Intelligence Squared brought together four speakers who care passionately about the countryside but disagree profoundly on how we should manage it.


For the motion

Mark Cocker

Author and naturalist

Acclaimed author and naturalist. In his latest book, Our Place: Can We Save Britain’s Wildlife Before It Is Too Late?, he argues that our world has become increasingly ‘denatured’ – bare of flowers and animals and birdsong – and he examines the threat to the British countryside posed by agribusiness and landed estates.

George Monbiot

Guardian columnist, environmental campaigner and author of Regenesis: Feeding the World without Devouring the Planet.

Author, Guardian columnist and environmental campaigner. His bestselling books include Feral: Rewilding the Land, Sea and Human Life, Heat: How We Can Stop the Planet Burning, and Out of the Wreckage: A New Politics for an Age of Crisis. He co-wrote the concept album Breaking the Spell of Loneliness with musician Ewan McLennan, and has made a number of viral videos. One of them, adapted from his 2013 TED talk, How Wolves Change Rivers, has been viewed on YouTube over 40 million times. Another, on Natural Climate Solutions, which he co-presented with Greta Thunberg, has been watched over 60 million times. His new book is Regenesis: Feeding the World without Devouring the Planet. 
Against the motion

Minette Batters

President of the National Farmers' Union

President of the NFU, which represents agriculture and horticulture in England and Wales. She runs a tenanted family farm in Wiltshire which includes cattle, sheep and arable. She co-founded the campaigns ‘Ladies in Beef’ and the ‘Great British Beef Week’.

Rory Stewart

Former Conservative government minister, whose new book is Politics On the Edge: A Memoir from Within

Former UK Cabinet as Secretary of State for International Development, and before that Prisons Minister, Minister for Africa, Minister for Development, Environment Minister and Chair of the Defence Committee.
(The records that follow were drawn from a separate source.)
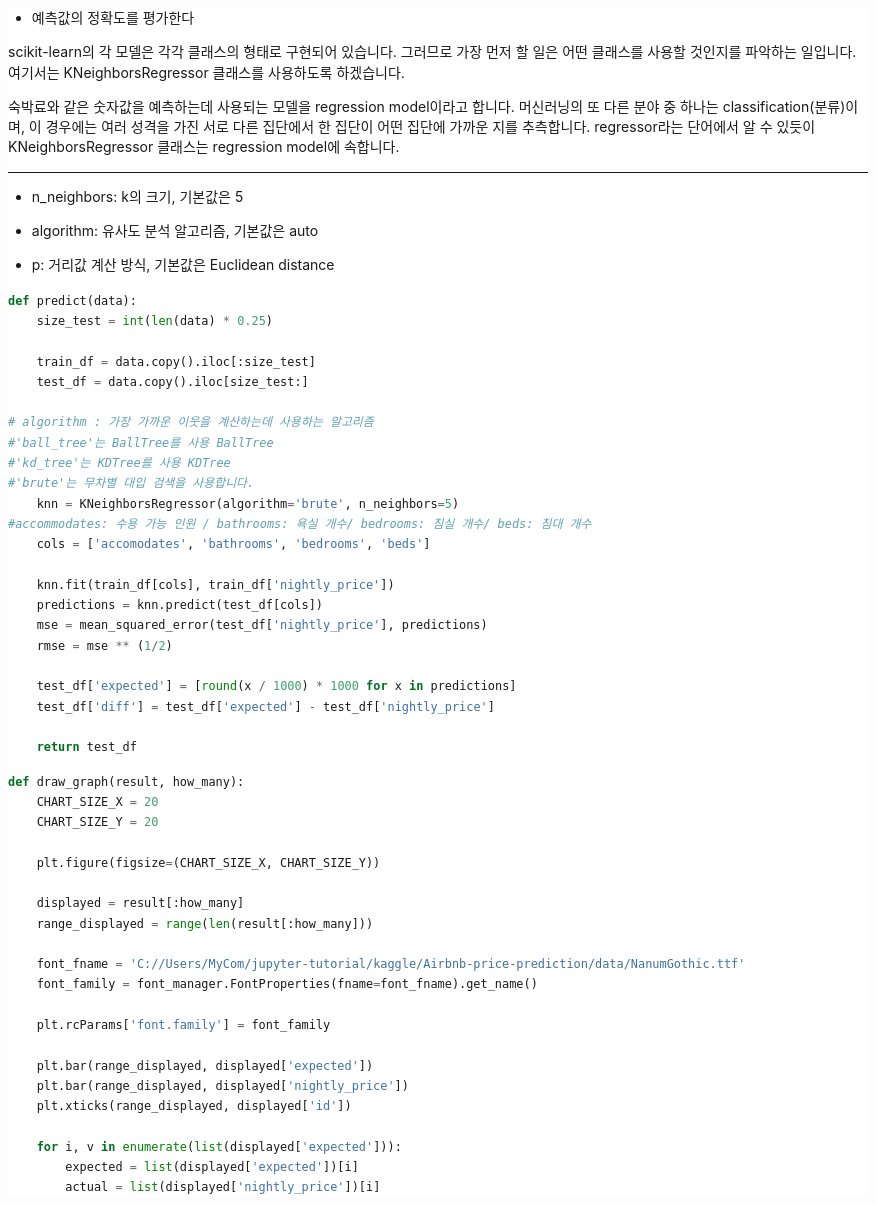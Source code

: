 - 예측값의 정확도를 평가한다

scikit-learn의 각 모델은 각각 클래스의 형태로 구현되어 있습니다. 그러므로 가장 먼저 할 일은 어떤 클래스를 사용할 것인지를 파악하는 일입니다. 여기서는 KNeighborsRegressor 클래스를 사용하도록 하겠습니다.

숙박료와 같은 숫자값을 예측하는데 사용되는 모델을 regression model이라고 합니다. 머신러닝의 또 다른 분야 중 하나는 classification(분류)이며, 이 경우에는 여러 성격을 가진 서로 다른 집단에서 한 집단이 어떤 집단에 가까운 지를 추측합니다. regressor라는 단어에서 알 수 있듯이 KNeighborsRegressor 클래스는 regression model에 속합니다.

______________________________________________________________________

- n_neighbors: k의 크기, 기본값은 5

- algorithm: 유사도 분석 알고리즘, 기본값은 auto

- p: 거리값 계산 방식, 기본값은 Euclidean distance


```python
def predict(data):
    size_test = int(len(data) * 0.25)
    
    train_df = data.copy().iloc[:size_test]
    test_df = data.copy().iloc[size_test:]

# algorithm : 가장 가까운 이웃을 계산하는데 사용하는 알고리즘
#'ball_tree'는 BallTree를 사용 BallTree
#'kd_tree'는 KDTree를 사용 KDTree
#'brute'는 무차별 대입 검색을 사용합니다.
    knn = KNeighborsRegressor(algorithm='brute', n_neighbors=5)
#accommodates: 수용 가능 인원 / bathrooms: 욕실 개수/ bedrooms: 침실 개수/ beds: 침대 개수
    cols = ['accomodates', 'bathrooms', 'bedrooms', 'beds']

    knn.fit(train_df[cols], train_df['nightly_price'])
    predictions = knn.predict(test_df[cols])
    mse = mean_squared_error(test_df['nightly_price'], predictions)
    rmse = mse ** (1/2)
    
    test_df['expected'] = [round(x / 1000) * 1000 for x in predictions]
    test_df['diff'] = test_df['expected'] - test_df['nightly_price']
    
    return test_df
```


```python
def draw_graph(result, how_many):
    CHART_SIZE_X = 20
    CHART_SIZE_Y = 20
    
    plt.figure(figsize=(CHART_SIZE_X, CHART_SIZE_Y))
    
    displayed = result[:how_many]
    range_displayed = range(len(result[:how_many]))
    
    font_fname = 'C://Users/MyCom/jupyter-tutorial/kaggle/Airbnb-price-prediction/data/NanumGothic.ttf'
    font_family = font_manager.FontProperties(fname=font_fname).get_name()
    
    plt.rcParams['font.family'] = font_family
    
    plt.bar(range_displayed, displayed['expected'])
    plt.bar(range_displayed, displayed['nightly_price'])
    plt.xticks(range_displayed, displayed['id'])

    for i, v in enumerate(list(displayed['expected'])):
        expected = list(displayed['expected'])[i]
        actual = list(displayed['nightly_price'])[i]
```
He ran against Boris Johnson for the leadership of the Conservative Party in 2019. Earlier in his career he was briefly in the British Army, before serving as a diplomat in Indonesia, the Balkans and Iraq, establishing and running a charity in Afghanistan, and holding a chair at Harvard University. His 21-month 6,000-mile walk across Asia, including Afghanistan, is recorded in his New York Times bestseller, The Places in Between. His other books include Occupational Hazards, and The Marches. His new book is Politics On the Edge: A Memoir from Within. Stewart is now the president of the non-profit organisation GiveDirectly, a visiting fellow at Yale's Jackson School and the co-host with Alastair Campbell of the UK's leading podcast The Rest Is Politics.  

Jonathan Dimbleby

Broadcaster, documentary maker and author

Broadcaster, documentary maker and author. He has chaired BBC Radio 4’s topical discussion programme ‘Any Questions?’ since 1987.